Florida Museum of Natural History
Home Fl Paleontology Fl Geology Digital Library Design Funding FLMNH FLMNH

Taxonomic Description of the White Springs Oreodont



Oreodonts, an extinct group of extinct hoofed mammals most closely related to sheep, were very common in the western United States 35 to 20 million years ago (late Eocene through early Miocene). Some of the first fossils collected out west during the 1850's were oreodonts. Around the Big Badlands of South Dakota and adjacent Nebraska, extensive "oreodon" beds are replete with these mammals. Oreodon fossils are conserved and exhibited in many U. S. natural history museums. Consisting of an overall diversity of about 50 species, oreodonts were mostly small dog- to large pig-sized herbivores, feeding predominantly on leafy vegetation.

Despite the fact that oreodonts were very common out west, they are exceedingly rare in Florida. Prior to 1990, our entire knowledge of Florida oreodonts was known from only a handful of teeth and bone fragments from a few sites. Then, an extraordinary locality was discovered along a river in N Florida that has since yielded a fantastic collection of fossilized skulls, jaws, and limb bones. This underwater locality is still under excavation by FLMNH scientists. Ironically, it is one of the earliest known terrestrial sites in Florida, when it was first emerging as an island, 30 million years ago. This new collection of Florida oreodonts is currently under study by Bruce J. MacFadden, FLMNH curator and Gary S. Morgan, vertebrate paleontology curator at the New Mexico Museum of Natural History.

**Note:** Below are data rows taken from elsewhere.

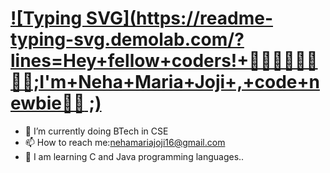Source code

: # [![Typing SVG](https://readme-typing-svg.demolab.com/?lines=Hey+fellow+coders!+👩‍💻👩‍💻👨‍💻👨‍💻;I'm+Neha+Maria+Joji+,+code+newbie🙂🙂  ;)](https://git.io/typing-svg)

- 🌱 I’m currently doing BTech in CSE
- 📫 How to reach me:nehamariajoji16@gmail.com
- 📖 I am learning C and Java programming languages..

<!---
Nehamariaj/Nehamariaj is a ✨ special ✨ repository because its `README.md` (this file) appears on your GitHub profile.
You can click the Preview link to take a look at your changes.
--->
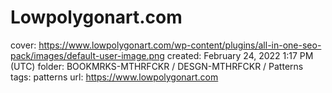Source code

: # Lowpolygonart.com

cover: https://www.lowpolygonart.com/wp-content/plugins/all-in-one-seo-pack/images/default-user-image.png
created: February 24, 2022 1:17 PM (UTC)
folder: BOOKMRKS-MTHRFCKR / DESGN-MTHRFCKR / Patterns
tags: patterns
url: https://www.lowpolygonart.com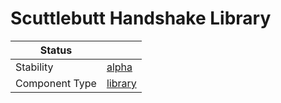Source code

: <!---
Licensed to the Apache Software Foundation (ASF) under one or more contributor license agreements. See the NOTICE
file distributed with this work for additional information regarding copyright ownership. The ASF licenses this file
to You under the Apache License, Version 2.0 (the "License"); you may not use this file except in compliance with the
License. You may obtain a copy of the License at
 *
http://www.apache.org/licenses/LICENSE-2.0
 *
Unless required by applicable law or agreed to in writing, software distributed under the License is distributed on
an "AS IS" BASIS, WITHOUT WARRANTIES OR CONDITIONS OF ANY KIND, either express or implied. See the License for the
specific language governing permissions and limitations under the License.
 --->
# Scuttlebutt Handshake Library

| Status         |           |
|----------------|-----------|
| Stability      | [alpha]   |
| Component Type | [library] |

[alpha]:https://github.com/apache/incubator-tuweni/tree/main/docs/index.md#alpha
[library]:https://github.com/apache/incubator-tuweni/tree/main/docs/index.md#library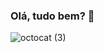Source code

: ### Olá, tudo bem? :vulcan_salute: 

![octocat (3)](https://user-images.githubusercontent.com/31622166/89435945-f011ab00-d71b-11ea-82ab-4e717aaaf380.jpg)


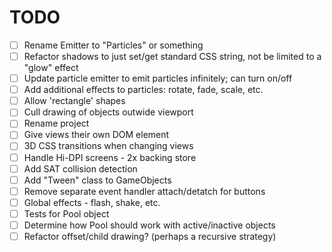 # TODO

* [ ] Rename Emitter to "Particles" or something
* [ ] Refactor shadows to just set/get standard CSS string, not be limited to a "glow" effect
* [ ] Update particle emitter to emit particles infinitely; can turn on/off
* [ ] Add additional effects to particles: rotate, fade, scale, etc.
* [ ] Allow 'rectangle' shapes
* [ ] Cull drawing of objects outwide viewport
* [ ] Rename project
* [ ] Give views their own <canvas> DOM element
* [ ] 3D CSS transitions when changing views
* [ ] Handle Hi-DPI screens - 2x backing store
* [ ] Add SAT collision detection
* [ ] Add "Tween" class to GameObjects
* [ ] Remove separate event handler attach/detatch for buttons
* [ ] Global effects - flash, shake, etc.
* [ ] Tests for Pool object
* [ ] Determine how Pool should work with active/inactive objects
* [ ] Refactor offset/child drawing? (perhaps a recursive strategy)
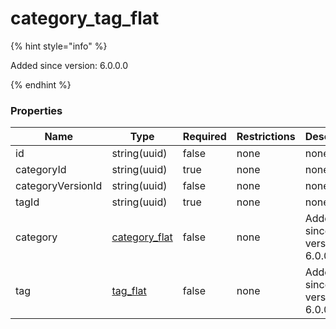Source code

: 
# category_tag_flat

{% hint style="info" %}

Added since version: 6.0.0.0

{% endhint %}

### Properties

|Name|Type|Required|Restrictions|Description|
|---|---|---|---|---|
|id|string(uuid)|false|none|none|
|categoryId|string(uuid)|true|none|none|
|categoryVersionId|string(uuid)|false|none|none|
|tagId|string(uuid)|true|none|none|
|category|[category_flat](/schema/category_flat.md)|false|none|Added since version: 6.0.0.0|
|tag|[tag_flat](/schema/tag_flat.md)|false|none|Added since version: 6.0.0.0|
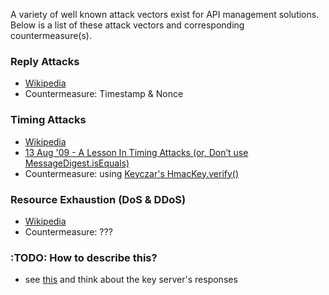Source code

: A variety of well known attack vectors exist for API management solutions.
Below is a list of these attack vectors and corresponding countermeasure(s).

### Reply Attacks
* [Wikipedia](http://en.wikipedia.org/wiki/Replay_attack)
* Countermeasure: Timestamp & Nonce

### Timing Attacks
* [Wikipedia](http://en.wikipedia.org/wiki/Timing_attack)
* [13 Aug '09 - A Lesson In Timing Attacks (or, Don’t use MessageDigest.isEquals)](http://codahale.com/a-lesson-in-timing-attacks/)
* Countermeasure: using [Keyczar's HmacKey.verify()](http://www.keyczar.org/pydocs/keyczar.keys.HmacKey-class.html#Verify)

### Resource Exhaustion (DoS & DDoS)
* [Wikipedia](http://en.wikipedia.org/wiki/Denial-of-service_attack)
* Countermeasure: ???

### :TODO: How to describe this?
* see [this](http://haacked.com/archive/2008/11/20/anatomy-of-a-subtle-json-vulnerability.aspx)
and think about the key server's responses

After comparison with other oreodonts from all around the U. S. in the American Museum of Natural History collections, MacFadden and Morgan have determined that this Florida oreodont represents a new species of Mesoreodon that lived about 25 million years ago. The genus Mesoreodon is otherwise best known from 25-million-year-old localities in South Dakota and Nebraska. It lived alongside a few different species of camels, horses, rodents, and bats, all natives to ancient Florida, as well as marine mammals closely related to modern-day sea cows.

Taken together, the various bones, skulls, and jaws of Florida Mesoreodon were sufficient to reconstruct a "composite" (i.e., taken from several individuals) skeleton for exhibition in the Hall of Fossil Hall at the FLMNH. It is currently on display in the FLMNH Skeletons temporary exhibit. Late Oligocene-early Miocene land mammal fossils are rare in Florida, so Mesoreodon will be a focal-point for our transition from the late Oligocene to early Miocene time.

Bibliography

Non-technical

Benton, M. J. 1991. The Rise of Mammals. Crescent Books, New York.

Osborn, H. F. O. 1910. The Age of Mammals. Macmillan. New York.

Savage, R.J. G and M. Long. 1986.. Facts On File Publications, New York.

Technical

MacFadden, B. J. 1980. An early Miocene land mammal (Oreodonta) from a marine limestone in northern Florida. Journal of Paleontology 54:93-101.

Schultz, C. B. and C. H. Falkenbach. 1968. Phylogeny of oreodonts. Bulletin of the American Museum of Natural History 139:1-498.

Simpson, G. G. 1945. The principles of classification and a classification of mammals. Bulletin of the American Museum of Natural History 85:1-350.

Stevens, M. K. and J. B. Stevens. 1996. Merycoidodontidae and Miniochoeridae, p. 498-580. In D. R. Prothero and R. J. Emry (eds.), The Terrestrial Eocene-Oligocene Transition in North America. Cambridge University Press, New York.